As Hong Kong's population continues to age, it becomes ever more important to foster a more inclusive understanding of what continuing education entails, so that policy support can be channelled to benefit adults seeking a range of different learning opportunities.

Continuing education can take place between the ages of 18 and 80 and beyond Maureen Tam

"Our ageing population structure means that continuing education should shift in focus from working adults to older adults," says Tam. "There is a huge demand for policy support for lifelong learning among people who are aged 50 and up because of demographic changes."

At HKIEd, Tam heads the Elder Academy, through which retired adults can enrol in a range of general education courses along with the institute's undergraduate students.
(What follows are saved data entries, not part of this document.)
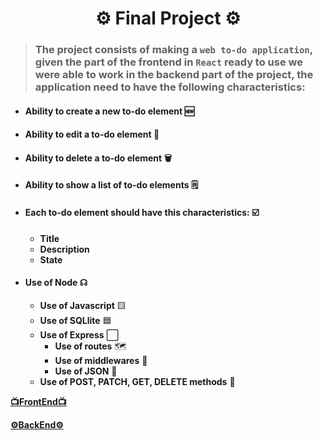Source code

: <h1 align="center">⚙️ Final Project ⚙️</h1>

>### The project consists of making a `web to-do application`, given the part of the frontend in `React` ready to use we were able to work in the backend part of the project, the application need to have the following characteristics:

- #### Ability to create a new to-do element 🆕
- #### Ability to edit a to-do element 📝
- #### Ability to delete a to-do element 🗑️
- #### Ability to show a list of to-do elements 🗒️
- #### Each to-do element should have this characteristics: ☑️
  - **Title**
  - **Description**
  - **State**
- #### Use of Node ☊
  - **Use of Javascript** 🟨
  - **Use of SQLlite** 🟦
  - **Use of Express** ⬜
    - **Use of routes** 🗺️
    - **Use of middlewares** 🚧
    - **Use of JSON** 🔑
  - **Use of POST, PATCH, GET, DELETE methods** 🔗

**[📺FrontEnd📺](/Project/frontend/summary.md)**

**[⚙️BackEnd⚙️](/Project/backend/summary.md)**
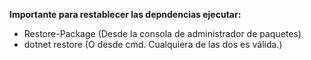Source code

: **Importante para restablecer las depndencias ejecutar:**
- Restore-Package (Desde la consola de administrador de paquetes)
- dotnet restore (O desde cmd. Cualquiera de las dos es válida.)

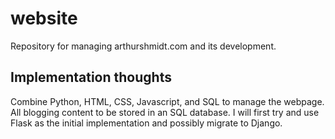 # website
Repository for managing arthurshmidt.com and its development.

## Implementation thoughts
Combine Python, HTML, CSS, Javascript, and SQL to manage the webpage.  All blogging content to be stored in an SQL database.  I will first try and use Flask as the initial implementation and possibly migrate to Django.
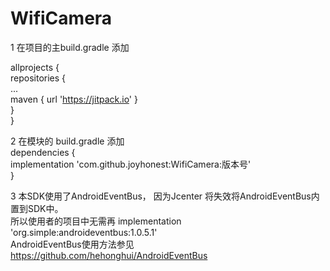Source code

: # WifiCamera

1 在项目的主build.gradle 添加    
  
   allprojects {    
	  	repositories {  
		  	...  		  	
			  maven { url 'https://jitpack.io' }  
  		}  
	  }  
  
2  在模块的 build.gradle 添加  
  	dependencies {  
        implementation 'com.github.joyhonest:WifiCamera:版本号'  
	 }  
    
3  本SDK使用了AndroidEventBus， 因为Jcenter 将失效将AndroidEventBus内置到SDK中。  
   所以使用者的项目中无需再 implementation 'org.simple:androideventbus:1.0.5.1'  
   AndroidEventBus使用方法参见 https://github.com/hehonghui/AndroidEventBus  
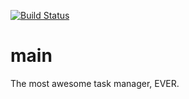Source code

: [![Build Status](https://travis-ci.org/cs2103jan2016-w13-4j/main.svg?branch=master)](https://travis-ci.org/cs2103jan2016-w13-4j/main)

# main
The most awesome task manager, EVER.
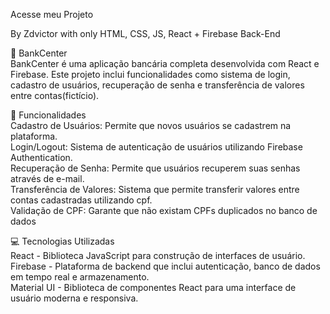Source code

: Acesse meu Projeto 

By Zdvictor with only HTML, CSS, JS, React + Firebase Back-End


🚀 BankCenter<br />
BankCenter é uma aplicação bancária completa desenvolvida com React e Firebase. Este projeto inclui funcionalidades como sistema de login, cadastro de usuários, recuperação de senha e transferência de valores entre contas(fictício).

🎯 Funcionalidades<br />
Cadastro de Usuários: Permite que novos usuários se cadastrem na plataforma. <br />
Login/Logout: Sistema de autenticação de usuários utilizando Firebase Authentication. <br />
Recuperação de Senha: Permite que usuários recuperem suas senhas através de e-mail.<br />
Transferência de Valores: Sistema que permite transferir valores entre contas cadastradas utilizando cpf.<br />
Validação de CPF: Garante que não existam CPFs duplicados no banco de dados<br />

💻 Tecnologias Utilizadas<br />
React - Biblioteca JavaScript para construção de interfaces de usuário.<br />
Firebase - Plataforma de backend que inclui autenticação, banco de dados em tempo real e armazenamento.<br />
Material UI - Biblioteca de componentes React para uma interface de usuário moderna e responsiva.<br />

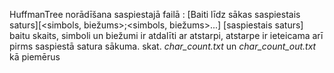 HuffmanTree norādīšana saspiestajā failā : [Baiti līdz sākas saspiestais saturs][<simbols, biežums>;<simbols, biežums>...] [saspiestais saturs]
baitu skaits, simboli un biežumi ir atdalīti ar atstarpi, atstarpe ir ieteicama arī pirms saspiestā satura sākuma. skat. *char_count.txt* un *char_count_out.txt* kā piemērus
This semester, courses on offer range from Buddhist ethics to soccer politics. The extremely positive response shows the high demand for lifelong learning among the elderly, even though they are often neglected in policy considerations that focus on reaping direct economic benefits from continuing education.

As well as catering to various age groups, adult education in Hong Kong encompasses overlooked population sectors, including minority groups such as domestic helpers. Although this type of education is not formalised in Hong Kong's official accreditation framework, it is a vibrant sector providing many adults working in Hong Kong with opportunities for personal and professional advancement.

Cahayaqu - which means "receiving light" in Bahasa Indonesian - is a school that offers Indonesian helpers free courses in a variety of subjects every weekend. In a two-hour Sunday morning session, students sit around in the school's only classroom and learn how to teach children English, singing nursery rhymes along with the teacher Mubarak, a Malaysian who has a teacher training school in Jakarta.

Students who complete the course receive a certificate that is recognised widely in Indonesia and furthers employment prospects in the field of childhood English education. As Sutin, a respected volunteer at Cahayaqu, puts it, "the aim of our programmes is to teach domestic helpers in Hong Kong something useful, so that they can be self-sufficient and find employment back in Indonesia."

I take care of a three-year-old boy here, and his parents speak to him in a mixture of English and Chinese. I want to fit into that bilingual home environment Wongso, domestic helper studying on her only day off

Wongso, an eager student in the course, says her reasons for taking on extra studies on her one day off each week are related to both her domestic duties in Hong Kong and her prospects back in Indonesia. "I take care of a three-year-old boy here, and his parents speak to him in a mixture of English and Chinese. I want to fit into that bilingual home environment," she says. "I also have a small boy of my own. I want to use what I learned to teach him, and perhaps find a job as a teacher back home."

As the expanding demand for adult education becomes increasingly broad-based - involving the participation of not just working adults but virtually every other sector of the adult population - new modes of learning have emerged to fill gaps in provision.

In particular, online learning and massive open online courses (MOOCs) remove age limits and other learning prerequisites, making continuing education more accessible than ever before to everyone. These developments have generated a great deal of demand of their own among adults who never otherwise thought of going back to study.

"Many adults didn't participate in continuing education before because they found it inconvenient, or didn't have money, or didn't think they had the requisite background," says Tam. "But MOOCs and online learning extend learning beyond barriers, catering to different needs to fulfil increasingly diverse demands."